WHAT TO DO: For each line of the data below that holds "production", copy the line.

Collected data:
***
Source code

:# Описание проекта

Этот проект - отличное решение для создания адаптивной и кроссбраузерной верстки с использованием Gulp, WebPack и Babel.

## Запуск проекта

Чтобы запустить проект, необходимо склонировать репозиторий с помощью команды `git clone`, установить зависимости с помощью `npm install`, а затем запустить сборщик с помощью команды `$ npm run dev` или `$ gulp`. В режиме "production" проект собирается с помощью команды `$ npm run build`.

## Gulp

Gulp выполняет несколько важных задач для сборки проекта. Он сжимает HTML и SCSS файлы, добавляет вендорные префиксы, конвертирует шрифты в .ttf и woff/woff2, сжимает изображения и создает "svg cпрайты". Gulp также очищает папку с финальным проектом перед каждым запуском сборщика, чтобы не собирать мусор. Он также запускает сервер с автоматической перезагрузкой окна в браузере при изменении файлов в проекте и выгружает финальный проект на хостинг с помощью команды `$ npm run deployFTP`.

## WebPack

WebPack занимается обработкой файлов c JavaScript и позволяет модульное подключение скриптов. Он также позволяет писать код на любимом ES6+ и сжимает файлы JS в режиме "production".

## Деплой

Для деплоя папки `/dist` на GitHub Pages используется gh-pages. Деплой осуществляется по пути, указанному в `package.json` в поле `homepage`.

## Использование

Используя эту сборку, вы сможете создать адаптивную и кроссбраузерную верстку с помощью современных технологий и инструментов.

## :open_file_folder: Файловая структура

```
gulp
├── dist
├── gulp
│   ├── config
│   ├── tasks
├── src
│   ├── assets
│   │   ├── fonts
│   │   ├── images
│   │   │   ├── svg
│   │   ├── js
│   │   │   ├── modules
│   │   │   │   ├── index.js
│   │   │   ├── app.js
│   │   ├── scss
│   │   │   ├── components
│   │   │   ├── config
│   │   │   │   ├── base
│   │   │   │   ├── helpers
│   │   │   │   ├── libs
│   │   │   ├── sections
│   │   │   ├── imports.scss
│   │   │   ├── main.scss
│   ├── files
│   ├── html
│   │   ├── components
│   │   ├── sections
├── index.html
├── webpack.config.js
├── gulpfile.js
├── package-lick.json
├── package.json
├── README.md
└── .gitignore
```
***
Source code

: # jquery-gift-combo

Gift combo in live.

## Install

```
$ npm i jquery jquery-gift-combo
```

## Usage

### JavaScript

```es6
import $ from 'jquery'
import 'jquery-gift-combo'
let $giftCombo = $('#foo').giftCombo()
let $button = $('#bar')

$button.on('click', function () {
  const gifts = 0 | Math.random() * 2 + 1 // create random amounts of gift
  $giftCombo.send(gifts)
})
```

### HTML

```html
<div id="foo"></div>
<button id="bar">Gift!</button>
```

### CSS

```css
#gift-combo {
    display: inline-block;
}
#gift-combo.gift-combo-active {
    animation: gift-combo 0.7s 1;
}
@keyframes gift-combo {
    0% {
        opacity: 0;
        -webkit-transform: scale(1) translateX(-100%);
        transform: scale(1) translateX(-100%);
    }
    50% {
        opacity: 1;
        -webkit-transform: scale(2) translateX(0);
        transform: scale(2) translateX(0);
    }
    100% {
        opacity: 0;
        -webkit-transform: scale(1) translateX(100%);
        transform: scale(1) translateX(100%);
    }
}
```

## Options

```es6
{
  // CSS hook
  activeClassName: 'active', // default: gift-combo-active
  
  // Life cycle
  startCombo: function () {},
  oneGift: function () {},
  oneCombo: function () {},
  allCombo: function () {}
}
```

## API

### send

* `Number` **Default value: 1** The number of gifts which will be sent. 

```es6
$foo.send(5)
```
***
REPLY:
Чтобы запустить проект, необходимо склонировать репозиторий с помощью команды `git clone`, установить зависимости с помощью `npm install`, а затем запустить сборщик с помощью команды `$ npm run dev` или `$ gulp`. В режиме "production" проект собирается с помощью команды `$ npm run build`.
WebPack занимается обработкой файлов c JavaScript и позволяет модульное подключение скриптов. Он также позволяет писать код на любимом ES6+ и сжимает файлы JS в режиме "production".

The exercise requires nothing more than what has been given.